▶ _Activity_
From the records below, count the lines holding the string "with". Only the number is wanted.

▶ _Data extract_
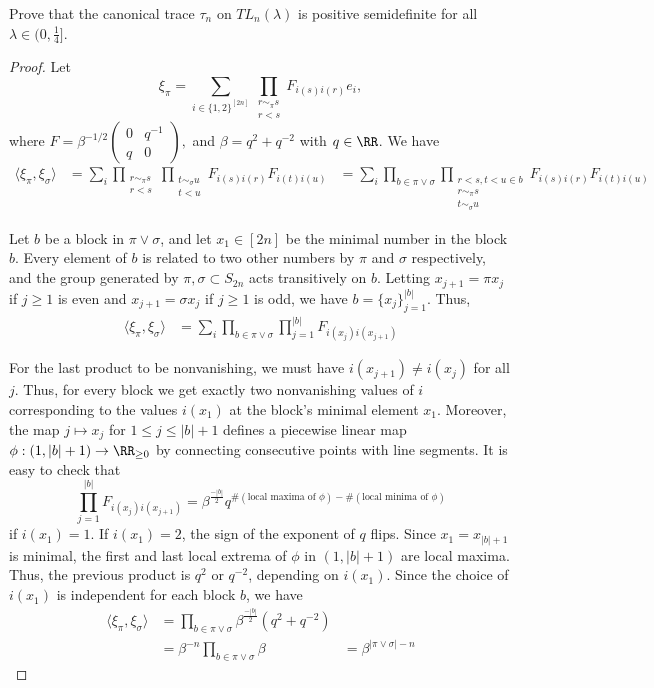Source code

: \documentclass{article}
\begin{document}
 Prove that the canonical trace $\tau_n$ on $TL_n(\lambda)$ is positive semidefinite for all $\lambda \in (0, \frac{1}{4}]$.
  \begin{proof}
    Let $$\xi_\pi = \sum_{i \in \{1,2\}^{[2n]}} \prod_{\substack{r \sim_\pi s\\ r< s}} F_{i(s)i(r)} e_i,$$
      where $F = \beta^{-1/2} \begin{pmatrix} 0 & q^{-1} \\ q & 0 \end{pmatrix},$ and $\beta = q^2 + q^{-2}$ with $q \in \RR$.   We have
      \begin{align*}
        \langle \xi_\pi, \xi_\sigma \rangle & = \sum_i \prod_{\substack{r \sim_\pi s\\ r < s}} \prod_{\substack{t \sim_\sigma u\\ t < u}} F_{i(s)i(r)} F_{i(t) i(u)} 
        & = \sum_i \prod_{b \in \pi \vee \sigma} \prod_{\substack{r<s, t<u \in b\\ r \sim_\pi s \\ t \sim_\sigma u }} F_{i(s)i(r)} F_{i(t) i(u)} 
      \end{align*}

      Let $b$ be a block in $\pi \vee \sigma$, and let $x_1 \in [2n]$ be the minimal number in the block $b$.  Every element of $b$ is related to two other numbers by $\pi$ and $\sigma$ respectively, and the group generated by $\pi, \sigma \subset S_{2n}$ acts transitively on $b$.  Letting $x_{j+1} = \pi x_{j}$ if $j \ge 1$ is even and $x_{j+1} = \sigma x_j$ if $j \ge 1$ is odd, we have $b = \{x_j\}_{j = 1}^{|b|}$.  Thus,
      \begin{align*}
        \langle \xi_\pi, \xi_\sigma \rangle &  = \sum_i \prod_{b \in \pi \vee \sigma} \prod_{j = 1}^{|b|} F_{i(x_j)i(x_{j+1})}  
      \end{align*}

      For the last product to be nonvanishing, we must have $i(x_{j+1}) \neq i(x_{j})$ for all $j$.  Thus, for every block we get exactly two nonvanishing values of $i$ corresponding to the values $i(x_1)$ at the block's minimal element $x_1$.  Moreover, the map $j \mapsto x_j$ for $1 \le j \le |b| + 1$ defines a piecewise linear map $\phi: (1, |b| +1) \to \RR_{\ge 0}$ by connecting consecutive points with line segments.  It is easy to check that
      $$ \prod_{j = 1}^{|b|} F_{i(x_j)i(x_{j+1})}   = \beta^{\frac{-|b|}{2}} q^{\# (\text{local maxima of } \phi)- \# (\text{local minima of } \phi)} $$
      if $i(x_1) = 1$.  If $i(x_1) = 2$, the sign of the exponent of $q$ flips.   Since $x_1 = x_{|b| + 1}$ is minimal, the first and last local extrema of $\phi$ in $(1, |b| + 1)$ are local maxima.  Thus, the previous product is $q^2$ or $q^{-2}$, depending on $i(x_1)$.  Since the choice of $i(x_1)$ is independent for each block $b$, we have
\begin{align*}
  \langle \xi_\pi, \xi_\sigma \rangle &  = \prod_{b \in \pi \vee \sigma} \beta^{\frac{-|b|}{2}} (q^2 + q^{-2})   \\
  & = \beta^{-n} \prod_{b \in \pi \vee \sigma} \beta
  & = \beta^{|\pi \vee \sigma| - n}
\end{align*}


\end{proof}
\end{document}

▶ _Answer to this problem_
2